Massage for Sciatica Treatment

  • Palpation – Gently feeling along the spine and path of the sciatic nerve through the gluteal area to identify the most sensitive points of nerve irritation.
  • Reduce inflammation – With ice cubes massage the most sensitive areas nerve irritation with ice to reduce inflammation. The reason for this is two-fold:
    • When the nerve is inflamed it is usually the outer sheath of the nerve that swells causing pressure and pain. By applying ice you can reduce the swelling and relieve some of the pressure.
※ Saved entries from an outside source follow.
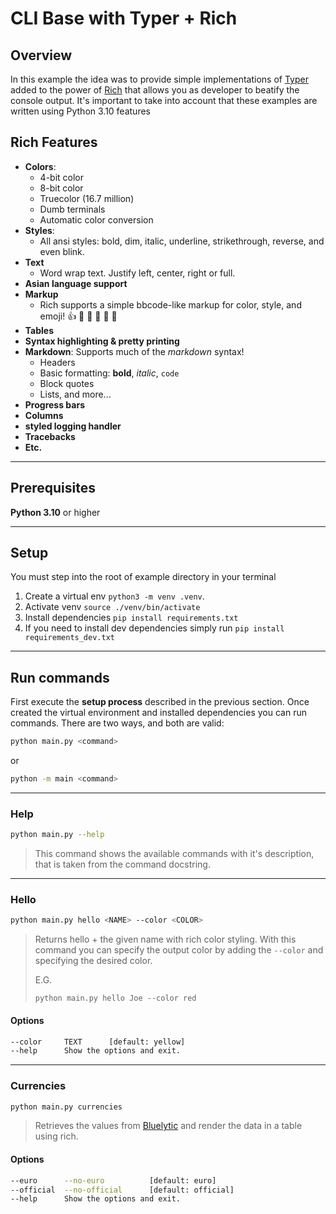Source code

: # CLI Base with Typer + Rich

## Overview

In this example the idea was to provide simple implementations of [Typer](https://typer.tiangolo.com/) added to the power of [Rich](https://rich.readthedocs.io/en/stable/introduction.html) that allows you as developer to beatify the console output. It's important to take into account that these examples are written using Python 3.10 features

## Rich Features

- **Colors**:
  - 4-bit color
  - 8-bit color
  - Truecolor (16.7 million)
  - Dumb terminals
  - Automatic color conversion
- **Styles**:
  - All ansi styles: bold, dim, italic, underline, strikethrough, reverse, and even blink.
- **Text**
  - Word wrap text. Justify left, center, right or full.
- **Asian language support**
- **Markup**
  - Rich supports a simple bbcode-like markup for color, style, and emoji! 👍 🍎 🐜 🐻 🥖 🚌
- **Tables**
- **Syntax highlighting & pretty printing**
- **Markdown**: Supports much of the *markdown* syntax!
  - Headers
  - Basic formatting: **bold**, *italic*, `code`
  - Block quotes
  - Lists, and more...
- **Progress bars**
- **Columns**
- **styled logging handler**
- **Tracebacks**
- **Etc.**

---

## Prerequisites

**Python 3.10** or higher

---

## Setup

You must step into the root of example directory in your terminal

1. Create a virtual env `python3 -m venv .venv`.
2. Activate venv `source ./venv/bin/activate`
3. Install dependencies `pip install requirements.txt`
4. If you need to install dev dependencies simply run `pip install requirements_dev.txt`

---

## Run commands

First execute the **setup process** described in the previous section.
Once created the virtual environment and installed dependencies you can run commands. There are two ways, and both are valid:

```bash
python main.py <command>
```

or

```bash
python -m main <command>
```

---

### **Help**

```bash
python main.py --help
```

> This command shows the available commands with it's description, that is taken from the command docstring.

---

### **Hello**

```bash
python main.py hello <NAME> --color <COLOR>
```

> Returns hello + the given name with rich color styling. With this command you can specify the output color by adding the `--color` and specifying the desired color.
>
> E.G.
>
> `python main.py hello Joe --color red`

#### Options

```bash
--color     TEXT      [default: yellow]
--help      Show the options and exit.
```

---

### Currencies

```bash
python main.py currencies
```

> Retrieves the values from [Bluelytic](https://bluelytics.com.ar/#!/api) and render the data in a table using rich.

#### Options

```bash
--euro      --no-euro          [default: euro]
--official  --no-official      [default: official]
--help      Show the options and exit.
```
    • Using ice cubes allows you to pinpoint sites of irritation more accurately. When the nerve is deep in the tissue such as in the gluteal area you can use more than one ice cube to get deeper into the tissue (caution – never use more than two ice cubes so as to avoid ice burn).
  • Heat – Apply heat in the form of wheat bags or a hot-cold pack along the spine and the line of the sciatic nerve to relax the muscles and infuse the area with blood to encourage healing.
  • Massage – Whilst the heat is working , massage the leg of the affected side to relax the muscles completely. Once this is done, remove the heats and gently massage the affected area and along the spine.
  • Mobilisation – Once the patient is relaxed if appropriate you can mobilise with traction of the hip joint and gently mobilise the lower back and SI joint.

On completion, in most cases the patient will feel more relaxed and feel less pain. If the patient experiences sciatic pain while sitting a Sciatic Pain Relief Cushion is a good option for them to try. Advise them to use it all the time whilst sitting to minimise pressure on the sciatic nerve. Every second that the nerve feels less irritation is a second closer to recovery. Usually a follow up appointment is beneficial to keep the recovery moving in the right direction.